XXVIII

Ce jeudi-là, 23, de bonne heure, Jacques se réfugia au Café du Progrès, pour y lire les journaux ; il s’installa dans la salle du bas, afin d’éviter la « parlote » de l’entresol.

Le compte-rendu du procès de Mme Caillaux remplissait intégralement la première page de presque tous les quotidiens.

En seconde ou troisième page, quelques journaux se décidaient à annoncer, en bref, que des usines s’étaient mises en grève, à Pétersbourg, mais que l’agitation ouvrière avait été enrayée aussitôt par une intervention énergique de la police. En revanche, des colonnes entières étaient consacrées aux fêtes offertes par le tsar à M. Poincaré.

Quant au « différend » austro-serbe, la presse restait plutôt évasive. Une note, officielle sans doute et reproduite partout, précisait que, dans les sphères gouvernementales russes, on pensait généralement qu’une détente devrait être assez vite obtenue par les voies diplomatiques ; et la plupart des journaux affirmaient, avec courtoisie, leur confiance en l’Allemagne, qui, durant la crise balkanique, avait toujours su conseiller la modération à son alliée autrichienne.

Seule, l’Action française manifestait ouvertement son inquiétude.
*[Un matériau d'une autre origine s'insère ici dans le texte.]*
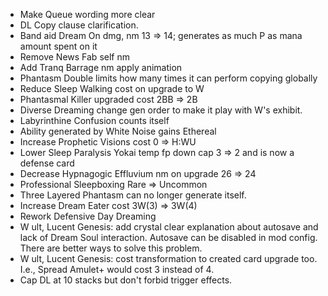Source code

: - Make Queue wording more clear 
- DL Copy clause clarification.
- Band aid Dream On dmg, nm 13 => 14; generates as much P as mana amount spent on it
- Remove News Fab self nm
- Add Tranq Barrage nm apply animation
- Phantasm Double limits how many times it can perform copying globally
- Reduce Sleep Walking cost on upgrade to W
- Phantasmal Killer upgraded cost 2BB => 2B
- Diverse Dreaming change gen order to make it play with W's exhibit.
- Labyrinthine Confusion counts itself
- Ability generated by White Noise gains Ethereal
- Increase Prophetic Visions cost 0 => H:WU
- Lower Sleep Paralysis Yokai temp fp down cap 3 => 2 and is now a defense card
- Decrease Hypnagogic Effluvium nm on upgrade 26 => 24
- Professional Sleepboxing Rare => Uncommon
- Three Layered Phantasm can no longer generate itself.
- Increase Dream Eater cost 3W(3) => 3W(4)
- Rework Defensive Day Dreaming
- W ult, Lucent Genesis: add crystal clear explanation about autosave and lack of Dream Soul interaction. Autosave can be disabled in mod config. There are better ways to solve this problem.
- W ult, Lucent Genesis: cost transformation to created card upgrade too. I.e., Spread Amulet+ would cost 3 instead of 4.
- Cap DL at 10 stacks but don't forbid trigger effects.
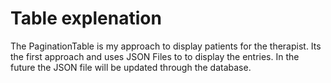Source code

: # Table explenation

The PaginationTable is my approach to display patients for the therapist.
Its the first approach and uses JSON Files to to display the entries.
In the future the JSON file will be updated through the database.
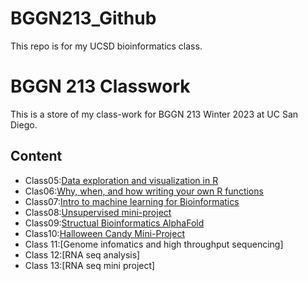 # BGGN213_Github

This repo is for my UCSD bioinformatics class. 

# BGGN 213 Classwork

This is a store of my class-work for BGGN 213 Winter 2023 at UC San Diego. 

## Content 
- Class05:[Data exploration and visualization in R](https://github.com/Bkbarrig/BGGN213_Github/tree/main/class05.md)
- Clas06:[Why, when, and how writing your own R functions](https://github.com/Bkbarrig/BGGN213_Github/tree/main/Class06_files)
- Class07:[Intro to machine learning for Bioinformatics](https://github.com/Bkbarrig/BGGN213_Github/tree/main/Class07_files)
- Class08:[Unsupervised mini-project](https://github.com/Bkbarrig/BGGN213_Github/tree/main/Class08_files)
- Class09:[Structual Bioinformatics AlphaFold](https://github.com/Bkbarrig/BGGN213_Github/tree/main/Class_09_files)
- Class10:[Halloween Candy Mini-Project](https://github.com/Bkbarrig/BGGN213_Github/blob/main/Class10_files/Class10.qmd)
- Class 11:[Genome infomatics and high throughput sequencing]
- Class 12:[RNA seq analysis]
- Class 13:[RNA seq mini project]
L’occasion était belle d’accuser, plus violemment que jamais, la faiblesse spécifique du gouvernement républicain en matière de politique extérieure, et de flétrir l’antipatriotisme des partis de gauche. Les socialistes étaient particulièrement visés. Non content de répéter, comme chaque jour depuis des années, que Jaurès était un traître à la solde de l’Allemagne, Charles Maurras, exaspéré par les vibrants appels au pacifisme international que multipliait l’Humanité, semblait presque, aujourd’hui, désigner Jaurès au poignard libérateur de quelque Charlotte Corday : Nous ne voudrions déterminer personne à l’assassinat politique, écrivait-il, avec une prudente audace. Mais que M. Jaurès soit pris de tremblement ! Son article est capable de suggérer à quelque énergumène le désir de résoudre par la méthode expérimentale la question de savoir si rien ne serait changé à l’ordre invincible, dans le cas où le sort de M. Calmette serait subi par M. Jean Jaurès.

Cadieux, qui descendait, passa en coup de vent :

– « Tu ne montes pas ? Ça discute ferme, là-haut… C’est intéressant : il y a un Autrichien, en mission, le camarade Bœhm, qui arrive de Vienne… Il dit que la note autrichienne sera remise ce soir à Belgrade… aussitôt que Poincaré aura quitté Pétersbourg. »

– « Bœhm est à Paris ? » fit Jacques, se levant aussitôt. Il était tout heureux à l’idée de revoir l’Autrichien.

Il monta le petit escalier en spirale, poussa la porte, et aperçut, en effet, le camarade Bœhm, calmement assis devant une chope de bière, son imperméable jaune plié sur les genoux. Une quinzaine de militants l’entouraient, l’assaillaient de questions ; il leur répondait, avec méthode, en mâchant son éternel bout de cigare.

Il accueillit Jacques par un amical clignement d’œil, comme s’il l’eût quitté la veille.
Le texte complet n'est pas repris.